* [TASK PROMPT]: Word for word, restate all of the data shown below.

──────── GIVEN RECORDS

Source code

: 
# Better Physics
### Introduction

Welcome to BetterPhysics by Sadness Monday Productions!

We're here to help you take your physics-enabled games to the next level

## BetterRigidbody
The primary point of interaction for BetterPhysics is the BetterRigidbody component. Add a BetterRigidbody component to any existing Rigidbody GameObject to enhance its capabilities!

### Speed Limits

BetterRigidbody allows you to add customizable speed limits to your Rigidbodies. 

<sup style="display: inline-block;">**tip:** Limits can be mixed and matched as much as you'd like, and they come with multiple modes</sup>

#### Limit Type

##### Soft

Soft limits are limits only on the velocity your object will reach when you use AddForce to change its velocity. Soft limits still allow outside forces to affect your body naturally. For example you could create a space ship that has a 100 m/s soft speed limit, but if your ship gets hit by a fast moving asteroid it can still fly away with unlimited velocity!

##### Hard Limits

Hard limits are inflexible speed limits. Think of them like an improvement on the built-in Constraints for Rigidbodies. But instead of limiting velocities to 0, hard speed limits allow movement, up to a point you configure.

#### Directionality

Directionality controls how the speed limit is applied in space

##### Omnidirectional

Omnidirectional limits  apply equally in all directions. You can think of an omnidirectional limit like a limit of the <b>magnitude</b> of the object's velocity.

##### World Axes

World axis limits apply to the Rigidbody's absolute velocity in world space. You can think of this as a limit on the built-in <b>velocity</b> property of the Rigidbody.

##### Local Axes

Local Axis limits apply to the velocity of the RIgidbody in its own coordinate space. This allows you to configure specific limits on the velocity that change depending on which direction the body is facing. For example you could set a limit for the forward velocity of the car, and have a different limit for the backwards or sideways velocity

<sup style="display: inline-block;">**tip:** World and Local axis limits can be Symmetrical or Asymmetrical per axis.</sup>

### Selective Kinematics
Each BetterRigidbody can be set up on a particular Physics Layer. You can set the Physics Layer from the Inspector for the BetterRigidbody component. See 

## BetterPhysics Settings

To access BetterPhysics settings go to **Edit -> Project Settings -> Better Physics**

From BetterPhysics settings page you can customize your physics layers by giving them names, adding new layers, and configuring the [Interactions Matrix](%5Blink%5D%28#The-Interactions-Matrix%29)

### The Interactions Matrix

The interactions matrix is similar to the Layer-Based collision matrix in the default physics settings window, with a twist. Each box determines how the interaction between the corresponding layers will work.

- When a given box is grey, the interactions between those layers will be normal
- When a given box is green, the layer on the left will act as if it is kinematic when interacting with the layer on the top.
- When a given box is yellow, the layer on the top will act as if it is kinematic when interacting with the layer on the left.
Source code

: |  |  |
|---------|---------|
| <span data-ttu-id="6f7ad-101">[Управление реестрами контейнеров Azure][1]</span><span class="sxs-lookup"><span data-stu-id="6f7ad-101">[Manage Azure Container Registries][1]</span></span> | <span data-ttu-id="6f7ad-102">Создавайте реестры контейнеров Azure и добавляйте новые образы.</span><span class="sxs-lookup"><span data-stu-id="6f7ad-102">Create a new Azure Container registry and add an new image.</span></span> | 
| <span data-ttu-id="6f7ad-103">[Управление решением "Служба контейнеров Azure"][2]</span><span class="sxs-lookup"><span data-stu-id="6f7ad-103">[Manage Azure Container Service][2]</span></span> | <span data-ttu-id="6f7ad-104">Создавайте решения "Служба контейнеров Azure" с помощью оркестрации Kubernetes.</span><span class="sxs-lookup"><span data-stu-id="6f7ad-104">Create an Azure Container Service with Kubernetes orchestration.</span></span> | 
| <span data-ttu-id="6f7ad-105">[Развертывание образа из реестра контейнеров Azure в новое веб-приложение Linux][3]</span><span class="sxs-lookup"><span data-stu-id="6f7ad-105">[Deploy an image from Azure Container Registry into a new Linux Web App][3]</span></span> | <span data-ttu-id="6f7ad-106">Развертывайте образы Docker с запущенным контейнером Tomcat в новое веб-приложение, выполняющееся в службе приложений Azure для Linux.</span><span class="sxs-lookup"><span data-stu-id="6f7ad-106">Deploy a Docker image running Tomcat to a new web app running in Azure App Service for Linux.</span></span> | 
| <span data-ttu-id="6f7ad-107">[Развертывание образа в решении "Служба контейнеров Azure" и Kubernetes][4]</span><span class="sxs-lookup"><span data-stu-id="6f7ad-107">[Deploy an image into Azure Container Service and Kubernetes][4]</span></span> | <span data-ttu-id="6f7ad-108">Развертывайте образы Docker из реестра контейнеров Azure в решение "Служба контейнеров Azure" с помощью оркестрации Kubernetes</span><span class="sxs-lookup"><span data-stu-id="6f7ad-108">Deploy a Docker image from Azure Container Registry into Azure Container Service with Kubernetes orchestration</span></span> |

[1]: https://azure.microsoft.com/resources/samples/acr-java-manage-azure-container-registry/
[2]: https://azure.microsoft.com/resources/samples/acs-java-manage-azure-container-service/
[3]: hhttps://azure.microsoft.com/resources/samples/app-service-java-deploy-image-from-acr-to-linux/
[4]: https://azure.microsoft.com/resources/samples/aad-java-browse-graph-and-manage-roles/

────────────────

* [SOLUTION BELOW]:
Source code

: 
# Better Physics
### Introduction

Welcome to BetterPhysics by Sadness Monday Productions!

We're here to help you take your physics-enabled games to the next level

## BetterRigidbody
The primary point of interaction for BetterPhysics is the BetterRigidbody component. Add a BetterRigidbody component to any existing Rigidbody GameObject to enhance its capabilities!

### Speed Limits

BetterRigidbody allows you to add customizable speed limits to your Rigidbodies. 

<sup style="display: inline-block;">**tip:** Limits can be mixed and matched as much as you'd like, and they come with multiple modes</sup>

#### Limit Type

##### Soft

Soft limits are limits only on the velocity your object will reach when you use AddForce to change its velocity. Soft limits still allow outside forces to affect your body naturally. For example you could create a space ship that has a 100 m/s soft speed limit, but if your ship gets hit by a fast moving asteroid it can still fly away with unlimited velocity!

##### Hard Limits

Hard limits are inflexible speed limits. Think of them like an improvement on the built-in Constraints for Rigidbodies. But instead of limiting velocities to 0, hard speed limits allow movement, up to a point you configure.

#### Directionality

Directionality controls how the speed limit is applied in space

##### Omnidirectional

Omnidirectional limits  apply equally in all directions. You can think of an omnidirectional limit like a limit of the <b>magnitude</b> of the object's velocity.

##### World Axes

World axis limits apply to the Rigidbody's absolute velocity in world space. You can think of this as a limit on the built-in <b>velocity</b> property of the Rigidbody.

##### Local Axes

Local Axis limits apply to the velocity of the RIgidbody in its own coordinate space. This allows you to configure specific limits on the velocity that change depending on which direction the body is facing. For example you could set a limit for the forward velocity of the car, and have a different limit for the backwards or sideways velocity

<sup style="display: inline-block;">**tip:** World and Local axis limits can be Symmetrical or Asymmetrical per axis.</sup>

### Selective Kinematics
Each BetterRigidbody can be set up on a particular Physics Layer. You can set the Physics Layer from the Inspector for the BetterRigidbody component. See 

## BetterPhysics Settings

To access BetterPhysics settings go to **Edit -> Project Settings -> Better Physics**

From BetterPhysics settings page you can customize your physics layers by giving them names, adding new layers, and configuring the [Interactions Matrix](%5Blink%5D%28#The-Interactions-Matrix%29)

### The Interactions Matrix

The interactions matrix is similar to the Layer-Based collision matrix in the default physics settings window, with a twist. Each box determines how the interaction between the corresponding layers will work.

- When a given box is grey, the interactions between those layers will be normal
- When a given box is green, the layer on the left will act as if it is kinematic when interacting with the layer on the top.
- When a given box is yellow, the layer on the top will act as if it is kinematic when interacting with the layer on the left.
Source code

: |  |  |
|---------|---------|
| <span data-ttu-id="6f7ad-101">[Управление реестрами контейнеров Azure][1]</span><span class="sxs-lookup"><span data-stu-id="6f7ad-101">[Manage Azure Container Registries][1]</span></span> | <span data-ttu-id="6f7ad-102">Создавайте реестры контейнеров Azure и добавляйте новые образы.</span><span class="sxs-lookup"><span data-stu-id="6f7ad-102">Create a new Azure Container registry and add an new image.</span></span> | 
| <span data-ttu-id="6f7ad-103">[Управление решением "Служба контейнеров Azure"][2]</span><span class="sxs-lookup"><span data-stu-id="6f7ad-103">[Manage Azure Container Service][2]</span></span> | <span data-ttu-id="6f7ad-104">Создавайте решения "Служба контейнеров Azure" с помощью оркестрации Kubernetes.</span><span class="sxs-lookup"><span data-stu-id="6f7ad-104">Create an Azure Container Service with Kubernetes orchestration.</span></span> | 
| <span data-ttu-id="6f7ad-105">[Развертывание образа из реестра контейнеров Azure в новое веб-приложение Linux][3]</span><span class="sxs-lookup"><span data-stu-id="6f7ad-105">[Deploy an image from Azure Container Registry into a new Linux Web App][3]</span></span> | <span data-ttu-id="6f7ad-106">Развертывайте образы Docker с запущенным контейнером Tomcat в новое веб-приложение, выполняющееся в службе приложений Azure для Linux.</span><span class="sxs-lookup"><span data-stu-id="6f7ad-106">Deploy a Docker image running Tomcat to a new web app running in Azure App Service for Linux.</span></span> | 
| <span data-ttu-id="6f7ad-107">[Развертывание образа в решении "Служба контейнеров Azure" и Kubernetes][4]</span><span class="sxs-lookup"><span data-stu-id="6f7ad-107">[Deploy an image into Azure Container Service and Kubernetes][4]</span></span> | <span data-ttu-id="6f7ad-108">Развертывайте образы Docker из реестра контейнеров Azure в решение "Служба контейнеров Azure" с помощью оркестрации Kubernetes</span><span class="sxs-lookup"><span data-stu-id="6f7ad-108">Deploy a Docker image from Azure Container Registry into Azure Container Service with Kubernetes orchestration</span></span> |

[1]: https://azure.microsoft.com/resources/samples/acr-java-manage-azure-container-registry/
[2]: https://azure.microsoft.com/resources/samples/acs-java-manage-azure-container-service/
[3]: hhttps://azure.microsoft.com/resources/samples/app-service-java-deploy-image-from-acr-to-linux/
[4]: https://azure.microsoft.com/resources/samples/aad-java-browse-graph-and-manage-roles/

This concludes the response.